A former Scottish international, Robertson had been signed by then Aberdeen manager Alex Ferguson during his teenage years.
“He played me in the reserve team when I was 14 and in the senior team when I was 17. He gave me the first team opportunity and wanted to sign me for Manchester United but Aberdeen wouldn’t let me go,” reminisces Robertson. While a move to United didn’t come to fruition, Robertson went on to have a stellar career playing for Rangers, where he won multiple domestic titles during his time. Robertson later headed to the US to work as a coach. Prior to his move to Real Kashmir, he had offers to work in China, among other countries.

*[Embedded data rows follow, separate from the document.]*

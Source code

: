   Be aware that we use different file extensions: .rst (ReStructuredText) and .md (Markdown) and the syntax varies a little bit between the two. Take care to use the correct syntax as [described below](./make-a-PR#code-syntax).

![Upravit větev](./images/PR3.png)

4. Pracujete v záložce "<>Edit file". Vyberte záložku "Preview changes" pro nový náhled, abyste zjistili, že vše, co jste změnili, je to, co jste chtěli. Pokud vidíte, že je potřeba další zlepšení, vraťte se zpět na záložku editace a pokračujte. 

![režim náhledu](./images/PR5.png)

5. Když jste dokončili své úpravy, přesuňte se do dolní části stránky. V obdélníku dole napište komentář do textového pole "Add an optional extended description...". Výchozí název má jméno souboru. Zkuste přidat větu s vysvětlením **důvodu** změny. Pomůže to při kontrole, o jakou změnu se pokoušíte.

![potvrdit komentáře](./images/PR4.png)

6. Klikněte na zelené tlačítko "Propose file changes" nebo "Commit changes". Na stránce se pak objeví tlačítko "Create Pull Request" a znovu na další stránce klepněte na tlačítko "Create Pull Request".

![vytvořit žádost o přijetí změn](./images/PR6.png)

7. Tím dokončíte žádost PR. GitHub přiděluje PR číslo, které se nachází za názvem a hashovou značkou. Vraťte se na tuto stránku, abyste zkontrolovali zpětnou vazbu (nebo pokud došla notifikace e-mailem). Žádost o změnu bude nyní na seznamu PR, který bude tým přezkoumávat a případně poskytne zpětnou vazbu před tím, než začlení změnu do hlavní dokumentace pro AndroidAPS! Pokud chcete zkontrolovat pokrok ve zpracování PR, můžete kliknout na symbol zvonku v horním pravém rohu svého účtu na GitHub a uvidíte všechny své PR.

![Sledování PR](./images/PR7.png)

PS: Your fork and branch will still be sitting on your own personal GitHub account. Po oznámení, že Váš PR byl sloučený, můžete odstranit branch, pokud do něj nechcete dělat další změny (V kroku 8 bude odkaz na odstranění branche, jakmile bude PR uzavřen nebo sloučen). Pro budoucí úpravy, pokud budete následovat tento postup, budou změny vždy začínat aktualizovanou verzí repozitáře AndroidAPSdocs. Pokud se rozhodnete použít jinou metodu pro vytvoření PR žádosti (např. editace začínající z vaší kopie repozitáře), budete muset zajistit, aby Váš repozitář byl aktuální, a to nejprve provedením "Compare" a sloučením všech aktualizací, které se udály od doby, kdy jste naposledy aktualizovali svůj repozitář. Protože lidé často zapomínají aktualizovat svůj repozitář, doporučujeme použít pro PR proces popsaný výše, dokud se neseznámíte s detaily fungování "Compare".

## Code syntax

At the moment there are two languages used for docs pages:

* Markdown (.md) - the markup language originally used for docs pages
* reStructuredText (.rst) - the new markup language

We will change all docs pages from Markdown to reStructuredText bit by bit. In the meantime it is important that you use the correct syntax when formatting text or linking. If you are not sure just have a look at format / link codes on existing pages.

“I could have gone to clubs where there wouldn’t have been much room for improvement but this was a new club with ambitious owners. When this opportunity came, it was like being presented with a blank canvas,” he explains.
Many coaches would have been deterred by the law and order situation in the valley. So what prompted Robertson to move to one of the most volatile regions in India? “I am the type of person that likes to try new things. I had coached in Scotland, England and USA but this was something completely new and different.
“There are a few problems here of course but I think a lot of it is hyped up in the media. It’s not as bad as people say. I go for walks everyday; I go to the city centre, have my coffee there. The people are quite friendly as well. To be honest with you, I have had no problem here at all,” says the former Scottish left-back.
If the Real Kashmir story was a blank canvas when Robertson joined the club, it is now a distinctive palette of colours. The challenge before the club now is to sustain top-flight football in the valley.
“It was a very nice feeling on Wednesday night (May 30). Now suddenly we are overwhelmed by the enormity of the task ahead,” sums up Meraj.